Here is a quick summary of the counts of the groups, sub-groups, and all group/sub-group combinations:

In [None]:
Counter([x.group for x in emoji_entries])

In [None]:
sorted(Counter([x.sub_group for x in emoji_entries]).items(), key=lambda x: x[1], reverse=True)[:30]

In [None]:
Counter([' | '.join([x.group, x.sub_group]) for x in emoji_entries])

## Emoji status
In case you are wondering about the status column, this is the explanation from the
[Unicode official documentation:](http://unicode.org/reports/tr51/#def_qualified_emoji_character) 

>ED-17a. qualified emoji character ‚Äî An emoji character in a string that (a) has default emoji presentation or (b) is the first character in an emoji modifier sequence or (c) is not a default emoji presentation character, but is the first character in an emoji presentation sequence.  
>ED-18. fully-qualified emoji ‚Äî A qualified emoji character, or an emoji sequence in which each emoji character is qualified.  
>ED-18a. minimally-qualified emoji ‚Äî An emoji sequence in which the first character is qualified but the sequence is not fully qualified.  
>ED-19. unqualified emoji ‚Äî An emoji that is neither fully-qualified nor minimally qualified.

As mentioned above, we need to handle single and multiple code point emoji slightly differently.  
We start by extracting the multi code points.

In [None]:
multi_codepoint_emoji = []

for code in [c.codepoint.split() for c in emoji_entries]:
    if len(code) > 1:
        # turn to a hexadecimal number zfilled to 8 zeros e.g: '\U0001F44D'
        hexified_codes = [r'\U' + x.zfill(8) for x in code]  
        hexified_codes = ''.join(hexified_codes)  # join all hexadecimal components 
        multi_codepoint_emoji.append(hexified_codes)

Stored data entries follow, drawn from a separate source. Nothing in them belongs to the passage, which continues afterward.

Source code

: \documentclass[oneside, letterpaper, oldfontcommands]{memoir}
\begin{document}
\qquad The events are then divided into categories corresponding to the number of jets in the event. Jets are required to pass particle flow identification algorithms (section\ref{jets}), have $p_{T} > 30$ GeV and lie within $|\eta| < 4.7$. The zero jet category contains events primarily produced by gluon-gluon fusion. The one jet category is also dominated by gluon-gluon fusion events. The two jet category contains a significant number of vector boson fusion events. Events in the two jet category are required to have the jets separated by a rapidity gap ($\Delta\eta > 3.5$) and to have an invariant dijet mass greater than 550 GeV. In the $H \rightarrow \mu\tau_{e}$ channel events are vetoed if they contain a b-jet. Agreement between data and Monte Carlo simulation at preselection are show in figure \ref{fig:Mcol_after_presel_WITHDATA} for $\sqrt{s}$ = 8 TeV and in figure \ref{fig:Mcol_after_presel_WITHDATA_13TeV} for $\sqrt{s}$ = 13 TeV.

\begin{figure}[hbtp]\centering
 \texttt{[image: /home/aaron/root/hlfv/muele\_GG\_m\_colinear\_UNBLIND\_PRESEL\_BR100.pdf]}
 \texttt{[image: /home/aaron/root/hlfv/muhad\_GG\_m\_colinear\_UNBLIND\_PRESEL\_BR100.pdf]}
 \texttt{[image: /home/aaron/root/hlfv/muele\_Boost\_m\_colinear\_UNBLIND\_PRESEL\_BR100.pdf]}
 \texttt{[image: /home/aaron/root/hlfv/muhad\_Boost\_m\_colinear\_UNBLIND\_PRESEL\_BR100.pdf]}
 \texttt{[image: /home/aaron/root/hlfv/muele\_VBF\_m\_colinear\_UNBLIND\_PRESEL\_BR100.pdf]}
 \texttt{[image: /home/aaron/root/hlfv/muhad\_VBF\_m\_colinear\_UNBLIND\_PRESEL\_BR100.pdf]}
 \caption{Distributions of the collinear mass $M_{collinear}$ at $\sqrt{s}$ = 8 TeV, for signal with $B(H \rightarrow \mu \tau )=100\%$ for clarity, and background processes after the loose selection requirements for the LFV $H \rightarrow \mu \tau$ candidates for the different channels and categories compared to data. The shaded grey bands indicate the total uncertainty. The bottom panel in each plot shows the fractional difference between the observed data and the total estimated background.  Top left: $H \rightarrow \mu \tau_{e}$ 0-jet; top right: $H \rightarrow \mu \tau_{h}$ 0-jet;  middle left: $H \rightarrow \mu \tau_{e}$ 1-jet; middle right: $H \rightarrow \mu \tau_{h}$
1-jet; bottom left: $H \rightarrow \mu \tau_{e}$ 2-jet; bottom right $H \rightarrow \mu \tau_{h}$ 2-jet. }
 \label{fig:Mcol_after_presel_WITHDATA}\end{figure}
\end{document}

# sorting by length in decreasing order is extremely important as demonstrated above
multi_codepoint_emoji_sorted = sorted(multi_codepoint_emoji, key=len, reverse=True)

# join with a "|" to function as an "or" in the regex
multi_codepoint_emoji_joined = '|'.join(multi_codepoint_emoji_sorted)  
multi_codepoint_emoji_joined[:400]  # sample

In [None]:
single_codepoint_emoji = []

for code in [c.codepoint.split() for c in emoji_entries]:
    if len(code) == 1:
        single_codepoint_emoji.append(code[0])

# Regex character ranges

Since the single code point emoji are basically one character each, they can be treated as normal letters or numbers in the regex.  
One important feature of character classes is their ability to contain character ranges. 
If I want to match a character that falls between A and F, there are two ways to define the character class: 

- `[ABCDEF]`
- `[A-F]`

They effectively mean the same thing. The advantage of the second is that it is much more readable (imagine wanting to match the letters from A to T for example). It would be very difficult to read through and understand which letters are included. `[A-T]` is very easy to read.  
I also believe there might be a slight performance boost with character ranges. Some regex engines do certain optimizations on their own, and I'm not aware of those details. But in general making two comparisons is way more efficient than making fifty.  
For example, you have the number 42, and want to check if it falls between 1 and 100. 
In the character class case, you make to comparisons. You check if 42 >= 1 and 42 <=100.  
If you have all the numbers listed from 1 to 100, then you will have to make 42 comparisons to find out. On average, if you have a range of 100 numbers, you will be making fifty comparisons to find out. With larger ranges, this can obviously go very big.  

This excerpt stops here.